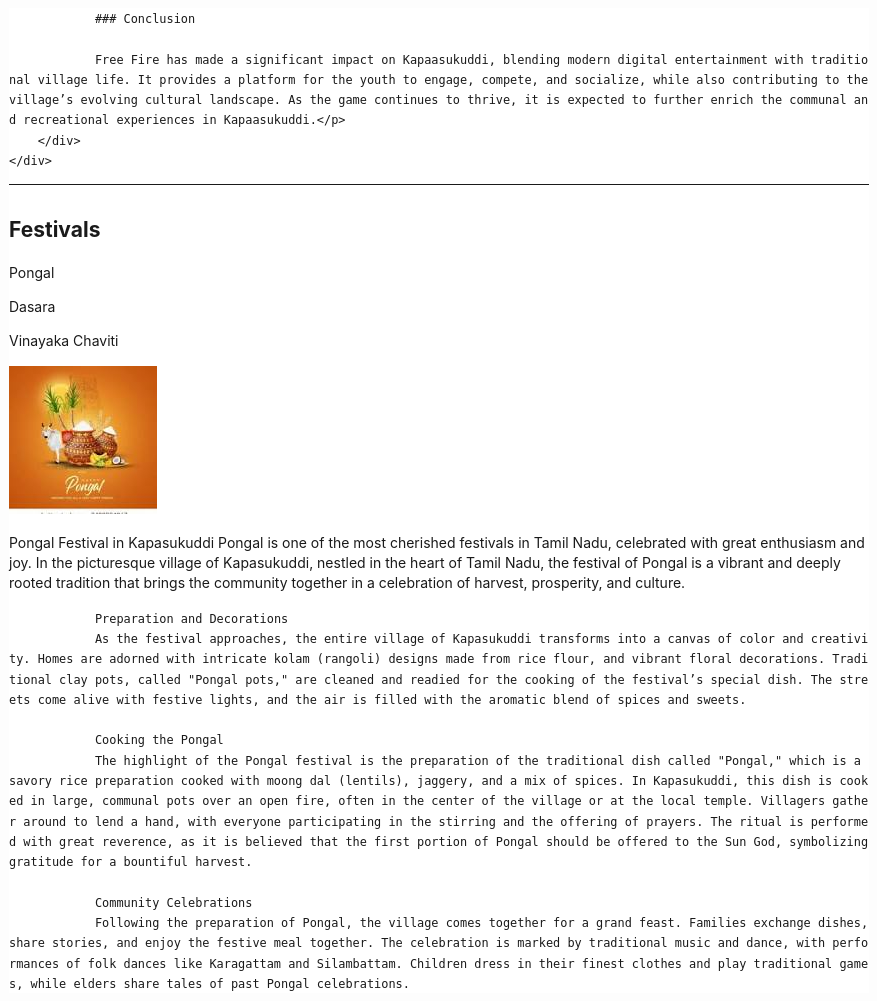                 ### Conclusion
                
                Free Fire has made a significant impact on Kapaasukuddi, blending modern digital entertainment with traditional village life. It provides a platform for the youth to engage, compete, and socialize, while also contributing to the village’s evolving cultural landscape. As the game continues to thrive, it is expected to further enrich the communal and recreational experiences in Kapaasukuddi.</p>
        </div>
    </div>
<hr>
    <!-- Festivals Section -->
    <div class="festivals" id="festivals">
        <h2>Festivals</h2>
        <div class="fest-titles">
            <p class="fest-links active-link" data-target="pongal">Pongal</p>
            <p class="fest-links" data-target="dasara">Dasara</p>
            <p class="fest-links" data-target="vinayaka-chaviti">Vinayaka Chaviti</p>
        </div>
        <div class="fest-content active-content" id="pongal" >
            <img src="pongal.jpg">
            <p>Pongal Festival in Kapasukuddi
                Pongal is one of the most cherished festivals in Tamil Nadu, celebrated with great enthusiasm and joy. In the picturesque village of Kapasukuddi, nestled in the heart of Tamil Nadu, the festival of Pongal is a vibrant and deeply rooted tradition that brings the community together in a celebration of harvest, prosperity, and culture.
                
                Preparation and Decorations
                As the festival approaches, the entire village of Kapasukuddi transforms into a canvas of color and creativity. Homes are adorned with intricate kolam (rangoli) designs made from rice flour, and vibrant floral decorations. Traditional clay pots, called "Pongal pots," are cleaned and readied for the cooking of the festival’s special dish. The streets come alive with festive lights, and the air is filled with the aromatic blend of spices and sweets.
                
                Cooking the Pongal
                The highlight of the Pongal festival is the preparation of the traditional dish called "Pongal," which is a savory rice preparation cooked with moong dal (lentils), jaggery, and a mix of spices. In Kapasukuddi, this dish is cooked in large, communal pots over an open fire, often in the center of the village or at the local temple. Villagers gather around to lend a hand, with everyone participating in the stirring and the offering of prayers. The ritual is performed with great reverence, as it is believed that the first portion of Pongal should be offered to the Sun God, symbolizing gratitude for a bountiful harvest.
                
                Community Celebrations
                Following the preparation of Pongal, the village comes together for a grand feast. Families exchange dishes, share stories, and enjoy the festive meal together. The celebration is marked by traditional music and dance, with performances of folk dances like Karagattam and Silambattam. Children dress in their finest clothes and play traditional games, while elders share tales of past Pongal celebrations.
                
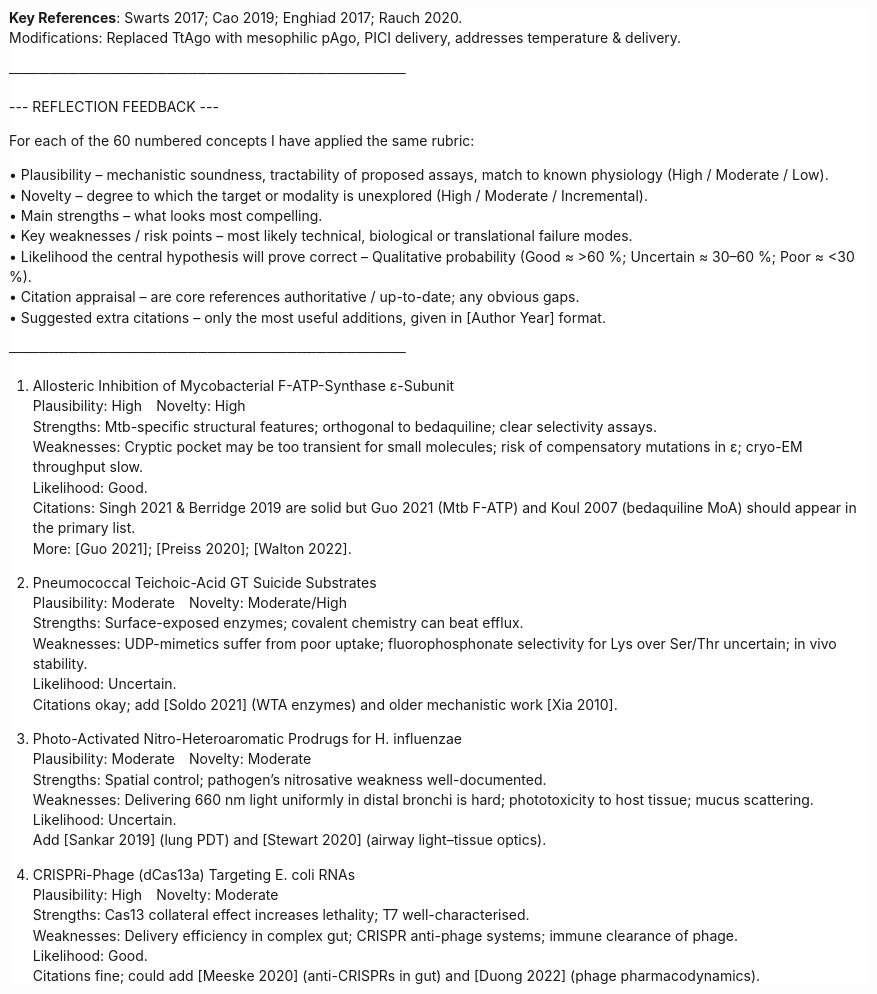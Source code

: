 **Key References**: Swarts 2017; Cao 2019; Enghiad 2017; Rauch 2020.  
Modifications: Replaced TtAgo with mesophilic pAgo, PICI delivery, addresses temperature & delivery.

────────────────────────────────────────

--- REFLECTION FEEDBACK ---

For each of the 60 numbered concepts I have applied the same rubric:

• Plausibility – mechanistic soundness, tractability of proposed assays, match to known physiology (High / Moderate / Low).  
• Novelty – degree to which the target or modality is unexplored (High / Moderate / Incremental).  
• Main strengths – what looks most compelling.  
• Key weaknesses / risk points – most likely technical, biological or translational failure modes.  
• Likelihood the central hypothesis will prove correct – Qualitative probability  (Good ≈ >60 %; Uncertain ≈ 30–60 %; Poor ≈ <30 %).  
• Citation appraisal – are core references authoritative / up-to-date; any obvious gaps.  
• Suggested extra citations – only the most useful additions, given in [Author Year] format.

────────────────────────────────────────
1. Allosteric Inhibition of Mycobacterial F-ATP-Synthase ε-Subunit  
Plausibility: High Novelty: High  
Strengths: Mtb-specific structural features; orthogonal to bedaquiline; clear selectivity assays.  
Weaknesses: Cryptic pocket may be too transient for small molecules; risk of compensatory mutations in ε; cryo-EM throughput slow.  
Likelihood: Good.  
Citations: Singh 2021 & Berridge 2019 are solid but Guo 2021 (Mtb F-ATP) and Koul 2007 (bedaquiline MoA) should appear in the primary list.  
More: [Guo 2021]; [Preiss 2020]; [Walton 2022].

2. Pneumococcal Teichoic-Acid GT Suicide Substrates  
Plausibility: Moderate Novelty: Moderate/High  
Strengths: Surface-exposed enzymes; covalent chemistry can beat efflux.  
Weaknesses: UDP-mimetics suffer from poor uptake; fluorophosphonate selectivity for Lys over Ser/Thr uncertain; in vivo stability.  
Likelihood: Uncertain.  
Citations okay; add [Soldo 2021] (WTA enzymes) and older mechanistic work [Xia 2010].

3. Photo-Activated Nitro-Heteroaromatic Prodrugs for H. influenzae  
Plausibility: Moderate Novelty: Moderate  
Strengths: Spatial control; pathogen’s nitrosative weakness well-documented.  
Weaknesses: Delivering 660 nm light uniformly in distal bronchi is hard; phototoxicity to host tissue; mucus scattering.  
Likelihood: Uncertain.  
Add [Sankar 2019] (lung PDT) and [Stewart 2020] (airway light–tissue optics).

4. CRISPRi-Phage (dCas13a) Targeting E. coli RNAs  
Plausibility: High Novelty: Moderate  
Strengths: Cas13 collateral effect increases lethality; T7 well-characterised.  
Weaknesses: Delivery efficiency in complex gut; CRISPR anti-phage systems; immune clearance of phage.  
Likelihood: Good.  
Citations fine; could add [Meeske 2020] (anti-CRISPRs in gut) and [Duong 2022] (phage pharmacodynamics).
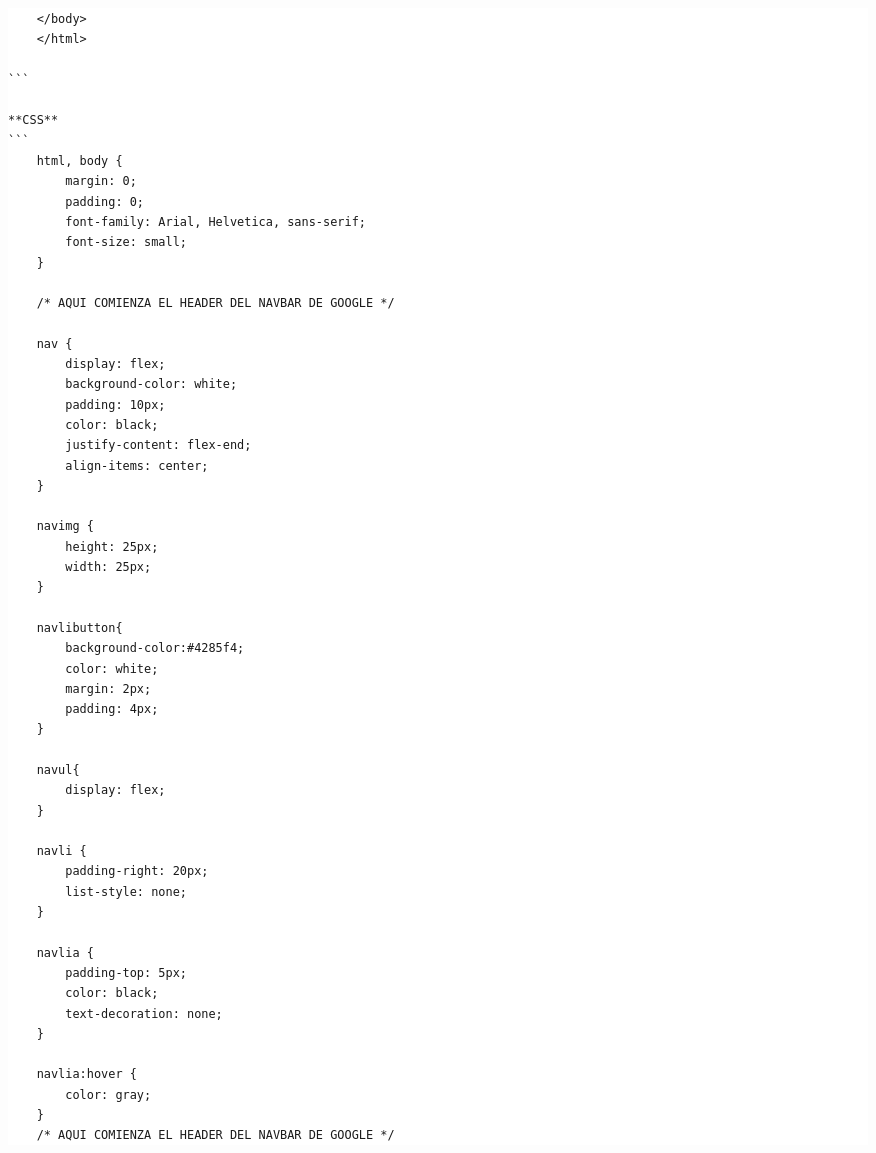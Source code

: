 	    </body>
	    </html>
	    
	```
	
	**CSS**
	```     
	    html, body {
	        margin: 0;
	        padding: 0;
	        font-family: Arial, Helvetica, sans-serif;
	        font-size: small;
	    }
	    
	    /* AQUI COMIENZA EL HEADER DEL NAVBAR DE GOOGLE */
	    
	    nav {
	        display: flex;
	        background-color: white;
	        padding: 10px;
	        color: black;
	        justify-content: flex-end;
	        align-items: center;
	    }
	    
	    navimg {
	        height: 25px;
	        width: 25px;
	    }
	    
	    navlibutton{
	        background-color:#4285f4;
	        color: white;
	        margin: 2px;
	        padding: 4px;
	    }
	    
	    navul{
	        display: flex;
	    }
	    
	    navli {
	        padding-right: 20px;
	        list-style: none;
	    }
	    
	    navlia {
	        padding-top: 5px;
	        color: black;
	        text-decoration: none;
	    }
	    
	    navlia:hover {
	        color: gray;
	    }
	    /* AQUI COMIENZA EL HEADER DEL NAVBAR DE GOOGLE */
	    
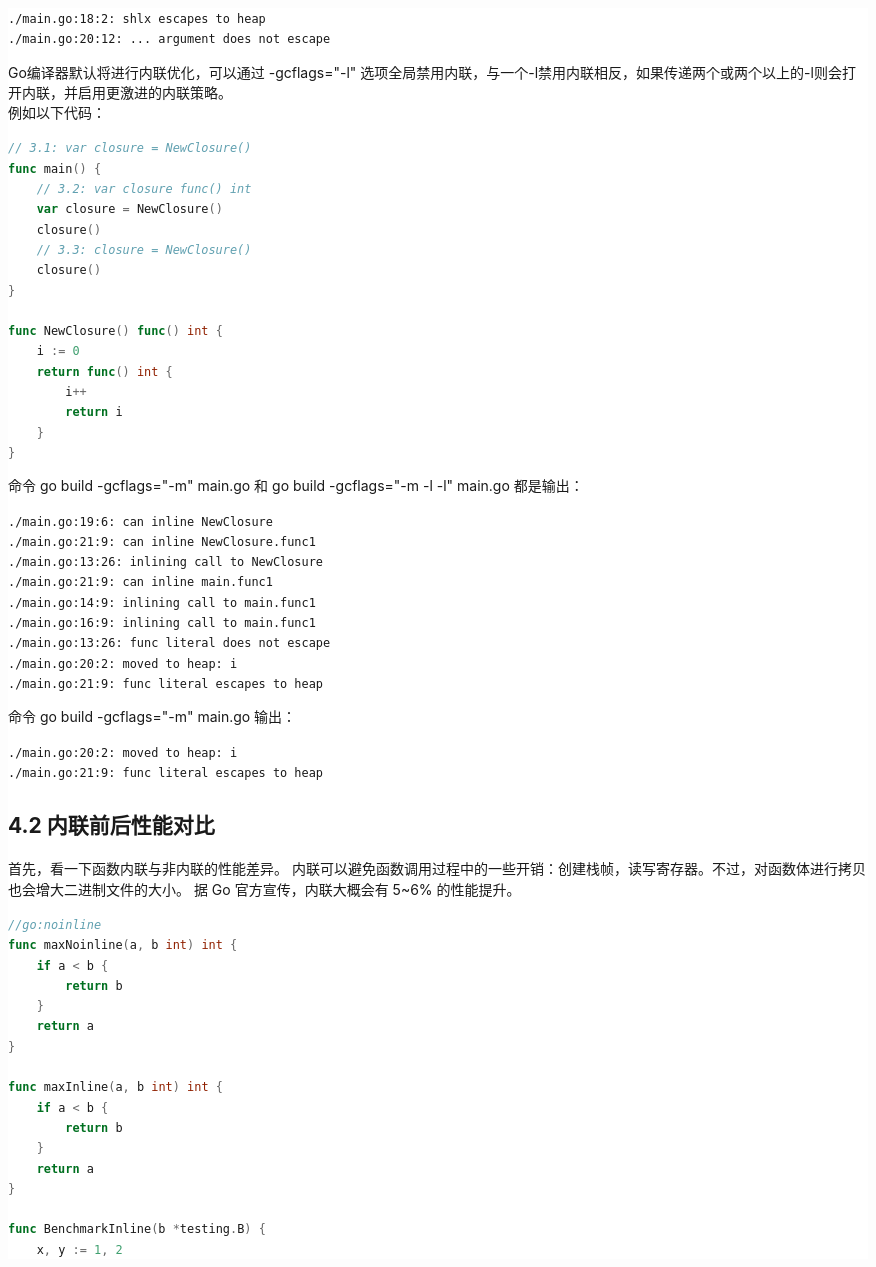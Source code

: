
 ```sh
./main.go:18:2: shlx escapes to heap
./main.go:20:12: ... argument does not escape
```

Go编译器默认将进行内联优化，可以通过 -gcflags="-l" 选项全局禁用内联，与一个-l禁用内联相反，如果传递两个或两个以上的-l则会打开内联，并启用更激进的内联策略。\
例如以下代码：
```go
// 3.1: var closure = NewClosure()
func main() {
    // 3.2: var closure func() int
    var closure = NewClosure()
    closure()
    // 3.3: closure = NewClosure()
    closure()
}

func NewClosure() func() int {
    i := 0
    return func() int {
        i++
        return i
    }
}
```
命令 go build -gcflags="-m" main.go 和 go build -gcflags="-m -l -l" main.go 都是输出：
```sh
./main.go:19:6: can inline NewClosure
./main.go:21:9: can inline NewClosure.func1
./main.go:13:26: inlining call to NewClosure
./main.go:21:9: can inline main.func1
./main.go:14:9: inlining call to main.func1
./main.go:16:9: inlining call to main.func1
./main.go:13:26: func literal does not escape
./main.go:20:2: moved to heap: i
./main.go:21:9: func literal escapes to heap
```
命令 go build -gcflags="-m" main.go 输出：
```sh
./main.go:20:2: moved to heap: i
./main.go:21:9: func literal escapes to heap
```

## 4.2 内联前后性能对比
首先，看一下函数内联与非内联的性能差异。
内联可以避免函数调用过程中的一些开销：创建栈帧，读写寄存器。不过，对函数体进行拷贝也会增大二进制文件的大小。
据 Go 官方宣传，内联大概会有 5~6% 的性能提升。
```go
//go:noinline
func maxNoinline(a, b int) int {
    if a < b {
        return b
    }
    return a
}

func maxInline(a, b int) int {
    if a < b {
        return b
    }
    return a
}

func BenchmarkInline(b *testing.B) {
    x, y := 1, 2
```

########

--- What the task requires ---
Only the number is wanted: how many lines of the data contain the word "while"?

--- Solution for this exercise ---
2